• **Problem requirements**
Only those lines in the data below from the line containing "そして，主人公もそれにつられて遊んでしまい，後に激しく後悔します。" through the line containing "この小説が書かれてから100年と少しが経ちます。", both included, should be restated word for word.

• **Exercise input**
○ ○ ○

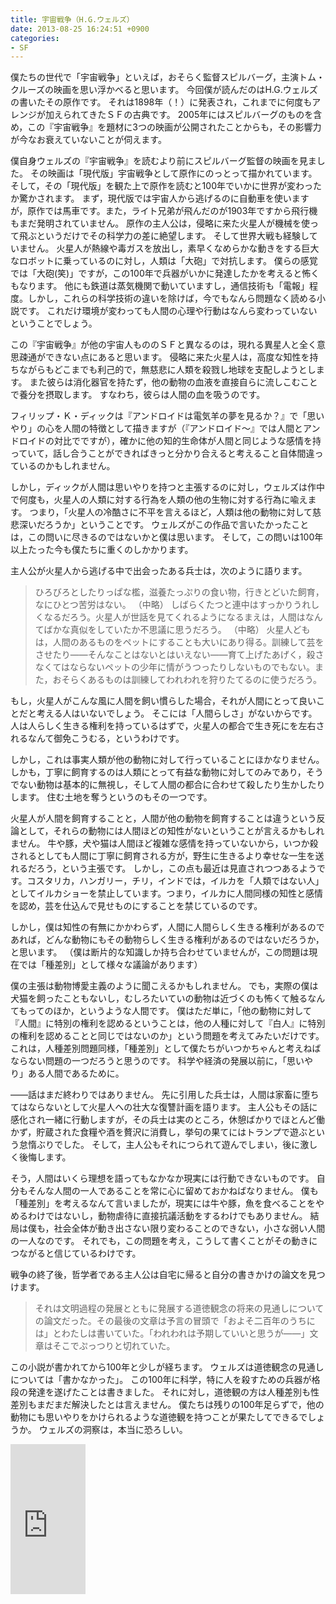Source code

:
 ```yaml
---
title: 宇宙戦争（H.G.ウェルズ）
date: 2013-08-25 16:24:51 +0900
categories:
- SF
---
```


僕たちの世代で「宇宙戦争」といえば，おそらく監督スピルバーグ，主演トム・クルーズの映画を思い浮かべると思います。
今回僕が読んだのはH.G.ウェルズの書いたその原作です。
それは1898年（！）に発表され，これまでに何度もアレンジが加えられてきたＳＦの古典です。
2005年にはスピルバーグのものを含め，この『宇宙戦争』を題材に3つの映画が公開されたことからも，その影響力が今なお衰えていないことが伺えます。

僕自身ウェルズの『宇宙戦争』を読むより前にスピルバーグ監督の映画を見ました。
その映画は「現代版」宇宙戦争として原作にのっとって描かれています。
そして，その「現代版」を観た上で原作を読むと100年でいかに世界が変わったか驚かされます。
まず，現代版では宇宙人から逃げるのに自動車を使いますが，原作では馬車です。また，ライト兄弟が飛んだのが1903年ですから飛行機もまだ発明されていません。
原作の主人公は，侵略に来た火星人が機械を使って飛ぶというだけでその科学力の差に絶望します。
そして世界大戦も経験していません。
火星人が熱線や毒ガスを放出し，素早くなめらかな動きをする巨大なロボットに乗っているのに対し，人類は「大砲」で対抗します。
僕らの感覚では「大砲(笑)」ですが，この100年で兵器がいかに発達したかを考えると怖くもなります。
他にも鉄道は蒸気機関で動いていますし，通信技術も「電報」程度。しかし，これらの科学技術の違いを除けば，今でもなんら問題なく読める小説です。
これだけ環境が変わっても人間の心理や行動はなんら変わっていないということでしょう。

この『宇宙戦争』が他の宇宙人もののＳＦと異なるのは，現れる異星人と全く意思疎通ができない点にあると思います。
侵略に来た火星人は，高度な知性を持ちながらもどこまでも利己的で，無慈悲に人類を殺戮し地球を支配しようとします。
また彼らは消化器官を持たず，他の動物の血液を直接自らに流しこむことで養分を摂取します。
すなわち，彼らは人間の血を吸うのです。

フィリップ・Ｋ・ディックは『アンドロイドは電気羊の夢を見るか？』で「思いやり」の心を人間の特徴として描きますが（『アンドロイド〜』では人間とアンドロイドの対比でですが），確かに他の知的生命体が人間と同じような感情を持っていて，話し合うことができればきっと分かり合えると考えること自体間違っているのかもしれません。

しかし，ディックが人間は思いやりを持つと主張するのに対し，ウェルズは作中で何度も，火星人の人類に対する行為を人類の他の生物に対する行為に喩えます。
つまり，「火星人の冷酷さに不平を言えるほど，人類は他の動物に対して慈悲深いだろうか」ということです。
ウェルズがこの作品で言いたかったことは，この問いに尽きるのではないかと僕は思います。
そして，この問いは100年以上たった今も僕たちに重くのしかかります。

主人公が火星人から逃げる中で出会ったある兵士は，次のように語ります。

> ひろびろとしたりっぱな檻，滋養たっぷりの食い物，行きとどいた飼育，なにひとつ苦労はない。
（中略）
しばらくたつと連中はすっかりうれしくなるだろう。火星人が世話を見てくれるようになるまえは，人間はなんてばかな真似をしていたか不思議に思うだろう。
（中略）
火星人どもは，人間のあるものをペットにすることも大いにあり得る。訓練して芸をさせたり――そんなことはないとはいえない――育て上げたあげく，殺さなくてはならないペットの少年に情がうつったりしないものでもない。また，おそらくあるものは訓練してわれわれを狩りたてるのに使うだろう。

もし，火星人がこんな風に人間を飼い慣らした場合，それが人間にとって良いことだと考える人はいないでしょう。
そこには「人間らしさ」がないからです。
人は人らしく生きる権利を持っているはずで，火星人の都合で生き死にを左右されるなんて御免こうむる，というわけです。

しかし，これは事実人類が他の動物に対して行っていることにほかなりません。
しかも，丁寧に飼育するのは人類にとって有益な動物に対してのみであり，そうでない動物は基本的に無視し，そして人間の都合に合わせて殺したり生かしたりします。
住む土地を奪うというのもその一つです。

火星人が人間を飼育することと，人間が他の動物を飼育することは違うという反論として，それらの動物には人間ほどの知性がないということが言えるかもしれません。
牛や豚，犬や猫は人間ほど複雑な感情を持っていないから，いつか殺されるとしても人間に丁寧に飼育される方が，野生に生きるより幸せな一生を送れるだろう，という主張です。
しかし，この点も最近は見直されつつあるようです。コスタリカ，ハンガリー，チリ，インドでは，イルカを「人類ではない人」としてイルカショーを禁止しています。つまり，イルカに人間同様の知性と感情を認め，芸を仕込んで見せものにすることを禁じているのです。

しかし，僕は知性の有無にかかわらず，人間に人間らしく生きる権利があるのであれば，どんな動物にもその動物らしく生きる権利があるのではないだろうか，と思います。
（僕は断片的な知識しか持ち合わせていませんが，この問題は現在では「種差別」として様々な議論があります）

僕の主張は動物博愛主義のように聞こえるかもしれません。
でも，実際の僕は犬猫を飼ったこともないし，むしろたいていの動物は近づくのも怖くて触るなんてもってのほか，というような人間です。
僕はただ単に，「他の動物に対して『人間』に特別の権利を認めるということは，他の人種に対して『白人』に特別の権利を認めることと同じではないのか」という問題を考えてみたいだけです。
これは，人種差別問題同様，「種差別」として僕たちがいつかちゃんと考えねばならない問題の一つだろうと思うのです。
科学や経済の発展以前に，「思いやり」ある人間であるために。

――話はまだ終わりではありません。
先に引用した兵士は，人間は家畜に堕ちてはならないとして火星人への壮大な復讐計画を語ります。
主人公もその話に感化され一緒に行動しますが，その兵士は実のところ，休憩ばかりでほとんど働かず，貯蔵された食糧や酒を贅沢に消費し，挙句の果てにはトランプで遊ぶという怠惰ぶりでした。
そして，主人公もそれにつられて遊んでしまい，後に激しく後悔します。

そう，人間はいくら理想を語ってもなかなか現実には行動できないものです。
自分もそんな人間の一人であることを常に心に留めておかねばなりません。
僕も「種差別」を考えるなんて言いましたが，現実には牛や豚，魚を食べることをやめるわけではないし，動物虐待に直接抗議活動をするわけでもありません。
結局は僕も，社会全体が動き出さない限り変わることのできない，小さな弱い人間の一人なのです。
それでも，この問題を考え，こうして書くことがその動きにつながると信じているわけです。

戦争の終了後，哲学者である主人公は自宅に帰ると自分の書きかけの論文を見つけます。

> それは文明過程の発展とともに発展する道徳観念の将来の見通しについての論文だった。その最後の文章は予言の冒頭で「およそ二百年のうちには」とわたしは書いていた。「われわれは予期していいと思うが――」文章はそこでぷっつりと切れていた。

この小説が書かれてから100年と少しが経ちます。
ウェルズは道徳観念の見通しについては「書かなかった」。
この100年に科学，特に人を殺すための兵器が格段の発達を遂げたことは書きました。
それに対し，道徳観の方は人種差別も性差別もまだまだ解決したとは言えません。
僕たちは残りの100年足らずで，他の動物にも思いやりをかけられるような道徳観を持つことが果たしてできるでしょうか。
ウェルズの洞察は，本当に恐ろしい。

<iframe src="http://rcm-fe.amazon-adsystem.com/e/cm?lt1=_blank&IS2=1&nou=1&t=sankichi92-22&o=9&p=8&l=as4&m=amazon&f=ifr&ref=ss_til&asins=448860708X" style="width:120px;height:240px;" scrolling="no" marginwidth="0" marginheight="0" frameborder="0"></iframe>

○ ○ ○

• **Task solution**
そして，主人公もそれにつられて遊んでしまい，後に激しく後悔します。

そう，人間はいくら理想を語ってもなかなか現実には行動できないものです。
自分もそんな人間の一人であることを常に心に留めておかねばなりません。
僕も「種差別」を考えるなんて言いましたが，現実には牛や豚，魚を食べることをやめるわけではないし，動物虐待に直接抗議活動をするわけでもありません。
結局は僕も，社会全体が動き出さない限り変わることのできない，小さな弱い人間の一人なのです。
それでも，この問題を考え，こうして書くことがその動きにつながると信じているわけです。

戦争の終了後，哲学者である主人公は自宅に帰ると自分の書きかけの論文を見つけます。

> それは文明過程の発展とともに発展する道徳観念の将来の見通しについての論文だった。その最後の文章は予言の冒頭で「およそ二百年のうちには」とわたしは書いていた。「われわれは予期していいと思うが――」文章はそこでぷっつりと切れていた。

この小説が書かれてから100年と少しが経ちます。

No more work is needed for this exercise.